Chromosomal core gene phylogeny

Building the chromosomal phylogeny involved four main steps: annotating the chromosomes, identifying the core genes, aligning them and building a phylogeny. Initially, all the chromosomes carried a copy of ampC, meaning it was a core gene and would be included in the phylogeny. Since we wanted to manually verify EzClermont phylogroup classifications with the phylogeny and then compare phylogroups to the distribution of ampC gene variants, we excised the ampC sequence from all the chromosomes beforehand to avoid confounding our analysis (see removeGene.py). To identify the core genes (those with ≥98% frequency in the sample), we used Panaroo (v. 1.4.2) with default parameters except --clean-mode sensitive --aligner mafft -a core --core_threshold 0.98⁶². Panaroo also aligned our core genes using MAFFT (v. 7.520; see runPanaroo.sh)⁵⁹. Lastly, we built the core gene maximum-likelihood phylogeny using IQ-Tree (v. 2.3.0) with default parameters except -m GTR + F + I + R4 -keep-ident -B 1000 -mem 10 G using -s core_gene_alignment_filtered.aln from Panaroo (see runIQTREE.sh)⁶³. The substitution model used was general time reversible (GTR) using empirical base frequencies from the alignment (F), allowing for invariant sites (I) and variable rates of substitution (R4).

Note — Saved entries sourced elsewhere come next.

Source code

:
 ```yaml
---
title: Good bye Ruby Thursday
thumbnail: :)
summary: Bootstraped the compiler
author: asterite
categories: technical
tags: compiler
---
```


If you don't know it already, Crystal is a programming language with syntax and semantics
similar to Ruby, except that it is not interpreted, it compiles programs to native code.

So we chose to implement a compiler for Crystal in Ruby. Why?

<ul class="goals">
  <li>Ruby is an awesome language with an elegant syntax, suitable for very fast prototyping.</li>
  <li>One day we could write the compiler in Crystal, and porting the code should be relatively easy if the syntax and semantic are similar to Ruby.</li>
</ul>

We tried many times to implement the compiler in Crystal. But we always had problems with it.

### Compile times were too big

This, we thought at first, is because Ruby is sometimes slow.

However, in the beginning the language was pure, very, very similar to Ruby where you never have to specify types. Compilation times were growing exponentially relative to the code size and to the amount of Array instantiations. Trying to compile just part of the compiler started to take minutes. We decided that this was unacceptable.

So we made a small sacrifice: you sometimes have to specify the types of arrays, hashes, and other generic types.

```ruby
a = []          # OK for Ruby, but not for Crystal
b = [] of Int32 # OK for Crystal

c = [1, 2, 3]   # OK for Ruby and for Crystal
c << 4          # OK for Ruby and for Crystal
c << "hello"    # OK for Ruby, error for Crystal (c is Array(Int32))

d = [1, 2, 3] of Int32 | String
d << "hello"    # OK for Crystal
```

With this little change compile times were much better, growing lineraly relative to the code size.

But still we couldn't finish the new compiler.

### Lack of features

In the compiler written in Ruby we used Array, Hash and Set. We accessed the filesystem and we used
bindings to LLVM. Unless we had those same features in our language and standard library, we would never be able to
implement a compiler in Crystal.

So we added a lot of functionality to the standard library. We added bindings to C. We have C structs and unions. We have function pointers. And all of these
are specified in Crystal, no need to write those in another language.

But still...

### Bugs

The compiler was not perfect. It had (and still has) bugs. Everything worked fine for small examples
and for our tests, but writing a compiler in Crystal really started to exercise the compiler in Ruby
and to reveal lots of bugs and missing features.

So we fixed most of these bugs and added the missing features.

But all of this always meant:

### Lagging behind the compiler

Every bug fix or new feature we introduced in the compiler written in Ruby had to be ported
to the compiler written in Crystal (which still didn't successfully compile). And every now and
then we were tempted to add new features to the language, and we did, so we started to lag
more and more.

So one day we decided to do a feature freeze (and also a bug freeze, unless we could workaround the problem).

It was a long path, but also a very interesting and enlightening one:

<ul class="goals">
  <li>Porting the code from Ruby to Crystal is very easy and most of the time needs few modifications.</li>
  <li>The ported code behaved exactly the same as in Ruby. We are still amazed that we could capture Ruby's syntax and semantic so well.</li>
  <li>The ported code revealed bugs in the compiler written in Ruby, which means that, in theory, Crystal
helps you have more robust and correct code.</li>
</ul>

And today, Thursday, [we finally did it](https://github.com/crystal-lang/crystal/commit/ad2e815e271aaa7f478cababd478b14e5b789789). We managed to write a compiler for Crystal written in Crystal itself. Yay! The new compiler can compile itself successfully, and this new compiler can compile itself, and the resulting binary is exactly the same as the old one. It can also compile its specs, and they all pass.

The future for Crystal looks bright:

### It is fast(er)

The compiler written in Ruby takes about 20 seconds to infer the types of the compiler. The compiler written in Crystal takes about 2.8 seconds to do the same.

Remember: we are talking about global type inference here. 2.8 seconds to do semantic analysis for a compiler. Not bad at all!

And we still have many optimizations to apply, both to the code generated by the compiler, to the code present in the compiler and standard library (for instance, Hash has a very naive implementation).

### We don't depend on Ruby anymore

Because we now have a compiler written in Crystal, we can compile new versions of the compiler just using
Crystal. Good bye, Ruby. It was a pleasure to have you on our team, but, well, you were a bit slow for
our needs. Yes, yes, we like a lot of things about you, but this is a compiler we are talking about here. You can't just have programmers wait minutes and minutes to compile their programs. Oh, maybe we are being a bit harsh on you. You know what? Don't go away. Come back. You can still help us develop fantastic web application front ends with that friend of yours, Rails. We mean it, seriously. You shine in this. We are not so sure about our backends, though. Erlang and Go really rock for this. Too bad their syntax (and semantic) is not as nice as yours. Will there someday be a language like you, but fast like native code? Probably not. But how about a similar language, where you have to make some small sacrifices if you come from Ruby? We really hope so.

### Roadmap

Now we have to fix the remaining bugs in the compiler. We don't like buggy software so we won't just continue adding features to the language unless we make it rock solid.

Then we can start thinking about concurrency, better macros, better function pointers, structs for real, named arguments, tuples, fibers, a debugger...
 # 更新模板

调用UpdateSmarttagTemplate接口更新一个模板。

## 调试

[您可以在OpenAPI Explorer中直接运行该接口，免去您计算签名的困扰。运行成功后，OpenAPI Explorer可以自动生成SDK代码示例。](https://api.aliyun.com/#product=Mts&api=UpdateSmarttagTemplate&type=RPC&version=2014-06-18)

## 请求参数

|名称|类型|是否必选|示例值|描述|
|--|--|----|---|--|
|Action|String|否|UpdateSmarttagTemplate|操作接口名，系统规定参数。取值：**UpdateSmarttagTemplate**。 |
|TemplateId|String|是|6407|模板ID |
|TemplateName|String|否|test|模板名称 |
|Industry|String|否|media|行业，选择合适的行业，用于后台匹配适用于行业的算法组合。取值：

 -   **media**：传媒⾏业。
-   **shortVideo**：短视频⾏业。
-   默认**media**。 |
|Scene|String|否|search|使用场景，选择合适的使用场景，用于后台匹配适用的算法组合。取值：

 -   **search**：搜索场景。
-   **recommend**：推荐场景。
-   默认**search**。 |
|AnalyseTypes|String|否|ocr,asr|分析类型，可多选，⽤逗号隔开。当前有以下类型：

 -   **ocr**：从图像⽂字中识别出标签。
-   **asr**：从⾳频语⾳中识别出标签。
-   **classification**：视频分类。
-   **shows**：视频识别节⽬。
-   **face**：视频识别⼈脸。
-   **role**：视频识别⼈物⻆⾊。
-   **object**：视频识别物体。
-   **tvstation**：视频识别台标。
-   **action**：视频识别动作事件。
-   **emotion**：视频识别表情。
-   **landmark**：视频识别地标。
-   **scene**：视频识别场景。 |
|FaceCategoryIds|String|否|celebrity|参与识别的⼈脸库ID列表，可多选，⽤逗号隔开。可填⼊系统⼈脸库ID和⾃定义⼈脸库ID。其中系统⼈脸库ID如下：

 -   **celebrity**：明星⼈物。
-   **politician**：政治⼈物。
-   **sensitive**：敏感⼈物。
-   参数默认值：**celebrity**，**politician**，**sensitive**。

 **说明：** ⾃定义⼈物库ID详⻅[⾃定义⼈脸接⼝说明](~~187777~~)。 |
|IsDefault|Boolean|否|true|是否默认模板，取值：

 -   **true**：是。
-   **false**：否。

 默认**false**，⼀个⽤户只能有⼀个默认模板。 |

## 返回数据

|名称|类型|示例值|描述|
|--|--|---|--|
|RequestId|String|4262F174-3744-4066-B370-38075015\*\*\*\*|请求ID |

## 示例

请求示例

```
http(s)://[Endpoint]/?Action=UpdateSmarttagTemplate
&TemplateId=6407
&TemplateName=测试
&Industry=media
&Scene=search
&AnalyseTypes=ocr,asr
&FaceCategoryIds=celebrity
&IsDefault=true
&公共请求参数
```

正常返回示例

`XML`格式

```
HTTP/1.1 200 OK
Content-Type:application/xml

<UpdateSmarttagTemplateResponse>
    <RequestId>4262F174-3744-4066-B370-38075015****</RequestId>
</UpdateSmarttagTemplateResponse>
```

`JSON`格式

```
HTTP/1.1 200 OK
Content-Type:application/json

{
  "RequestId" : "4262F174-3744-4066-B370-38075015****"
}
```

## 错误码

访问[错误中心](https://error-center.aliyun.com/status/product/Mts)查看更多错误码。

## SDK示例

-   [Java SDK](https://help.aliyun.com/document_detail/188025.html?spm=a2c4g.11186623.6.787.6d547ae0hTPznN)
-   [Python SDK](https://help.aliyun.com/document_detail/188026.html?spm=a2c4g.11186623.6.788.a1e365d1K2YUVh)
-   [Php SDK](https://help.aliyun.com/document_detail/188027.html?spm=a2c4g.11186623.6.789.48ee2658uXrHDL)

Intergenic region analysis

For the gene cluster analysis, we used Panaroo (v. 1.5.1) with default parameters except --clean-mode sensitive --merge_paralogs⁶². Running Panaroo with paralog merging is necessary for Piggy, and reduced the overall pangenome size from the previous run. For the intergenic region cluster analysis, we used Piggy (v. 1.5) with default parameters⁶⁴.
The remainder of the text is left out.